▶ **Your goal**
Among the records below, find the lines with the word "bytes" and copy them.

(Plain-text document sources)
::::::::

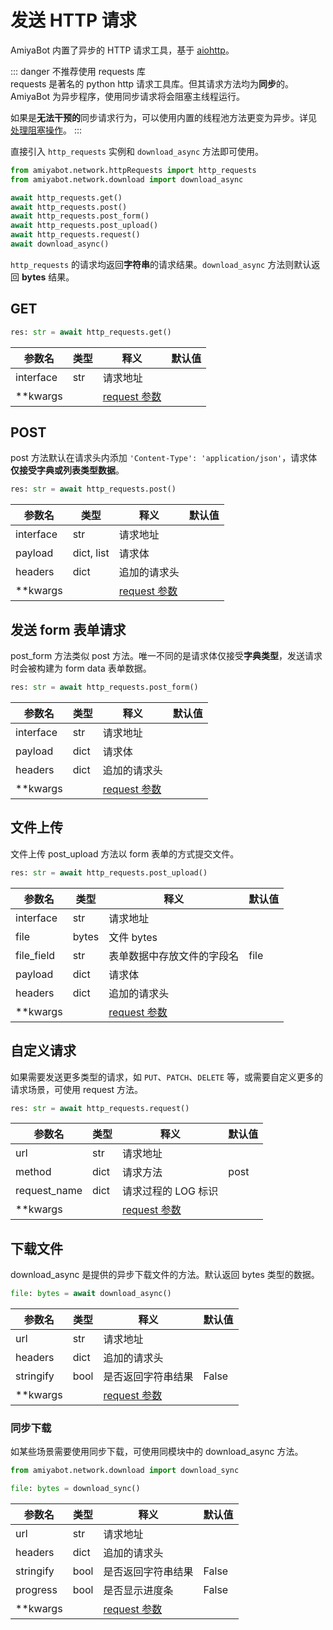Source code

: # 发送 HTTP 请求

AmiyaBot 内置了异步的 HTTP 请求工具，基于 [aiohttp](https://github.com/aio-libs/aiohttp)。

::: danger 不推荐使用 requests 库<br>
requests 是著名的 python http 请求工具库。但其请求方法均为**同步**的。AmiyaBot 为异步程序，使用同步请求将会阻塞主线程运行。

如果是**无法干预的**同步请求行为，可以使用内置的线程池方法更变为异步。详见 [处理阻塞操作](/develop/advanced/blockingIO)。
:::

直接引入 `http_requests` 实例和 `download_async` 方法即可使用。

```python
from amiyabot.network.httpRequests import http_requests
from amiyabot.network.download import download_async

await http_requests.get()
await http_requests.post()
await http_requests.post_form()
await http_requests.post_upload()
await http_requests.request()
await download_async()
```

`http_requests` 的请求均返回**字符串**的请求结果。`download_async` 方法则默认返回 **bytes** 结果。

## GET

```python
res: str = await http_requests.get()
```

| 参数名       | 类型  | 释义                                                                                   | 默认值 |
|-----------|-----|--------------------------------------------------------------------------------------|-----|
| interface | str | 请求地址                                                                                 |     |
| **kwargs  |     | [request 参数](https://github.com/aio-libs/aiohttp/blob/master/aiohttp/client.py#L316) |     |

## POST

post 方法默认在请求头内添加 `'Content-Type': 'application/json'`，请求体**仅接受字典或列表类型数据**。

```python
res: str = await http_requests.post()
```

| 参数名       | 类型         | 释义                                                                                   | 默认值 |
|-----------|------------|--------------------------------------------------------------------------------------|-----|
| interface | str        | 请求地址                                                                                 |     |
| payload   | dict, list | 请求体                                                                                  |     |
| headers   | dict       | 追加的请求头                                                                               |     |
| **kwargs  |            | [request 参数](https://github.com/aio-libs/aiohttp/blob/master/aiohttp/client.py#L316) |     |

## 发送 form 表单请求

post_form 方法类似 post 方法。唯一不同的是请求体仅接受**字典类型**，发送请求时会被构建为 form data 表单数据。

```python
res: str = await http_requests.post_form()
```

| 参数名       | 类型   | 释义                                                                                   | 默认值 |
|-----------|------|--------------------------------------------------------------------------------------|-----|
| interface | str  | 请求地址                                                                                 |     |
| payload   | dict | 请求体                                                                                  |     |
| headers   | dict | 追加的请求头                                                                               |     |
| **kwargs  |      | [request 参数](https://github.com/aio-libs/aiohttp/blob/master/aiohttp/client.py#L316) |     |

## 文件上传

文件上传 post_upload 方法以 form 表单的方式提交文件。

```python
res: str = await http_requests.post_upload()
```

| 参数名        | 类型    | 释义                                                                                   | 默认值  |
|------------|-------|--------------------------------------------------------------------------------------|------|
| interface  | str   | 请求地址                                                                                 |      |
| file       | bytes | 文件 bytes                                                                             |      |
| file_field | str   | 表单数据中存放文件的字段名                                                                        | file |
| payload    | dict  | 请求体                                                                                  |      |
| headers    | dict  | 追加的请求头                                                                               |      |
| **kwargs   |       | [request 参数](https://github.com/aio-libs/aiohttp/blob/master/aiohttp/client.py#L316) |      |

## 自定义请求

如果需要发送更多类型的请求，如 `PUT`、`PATCH`、`DELETE` 等，或需要自定义更多的请求场景，可使用 request 方法。

```python
res: str = await http_requests.request()
```

| 参数名          | 类型   | 释义                                                                                   | 默认值  |
|--------------|------|--------------------------------------------------------------------------------------|------|
| url          | str  | 请求地址                                                                                 |      |
| method       | dict | 请求方法                                                                                 | post |
| request_name | dict | 请求过程的 LOG 标识                                                                         |      |
| **kwargs     |      | [request 参数](https://github.com/aio-libs/aiohttp/blob/master/aiohttp/client.py#L316) |      |

## 下载文件

download_async 是提供的异步下载文件的方法。默认返回 bytes 类型的数据。

```python
file: bytes = await download_async()
```

| 参数名       | 类型   | 释义                                                                                   | 默认值   |
|-----------|------|--------------------------------------------------------------------------------------|-------|
| url       | str  | 请求地址                                                                                 |       |
| headers   | dict | 追加的请求头                                                                               |       |
| stringify | bool | 是否返回字符串结果                                                                            | False |
| **kwargs  |      | [request 参数](https://github.com/aio-libs/aiohttp/blob/master/aiohttp/client.py#L316) |       |

### 同步下载

如某些场景需要使用同步下载，可使用同模块中的 download_async 方法。

```python
from amiyabot.network.download import download_sync

file: bytes = download_sync()
```

| 参数名       | 类型   | 释义                                                                          | 默认值   |
|-----------|------|-----------------------------------------------------------------------------|-------|
| url       | str  | 请求地址                                                                        |       |
| headers   | dict | 追加的请求头                                                                      |       |
| stringify | bool | 是否返回字符串结果                                                                   | False |
| progress  | bool | 是否显示进度条                                                                     | False |
| **kwargs  |      | [request 参数](https://github.com/psf/requests/blob/main/requests/api.py#L14) |       |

::::::::

▶ **Result**
`http_requests` 的请求均返回**字符串**的请求结果。`download_async` 方法则默认返回 **bytes** 结果。
| file       | bytes | 文件 bytes                                                                             |      |
download_async 是提供的异步下载文件的方法。默认返回 bytes 类型的数据。
file: bytes = await download_async()
file: bytes = download_sync()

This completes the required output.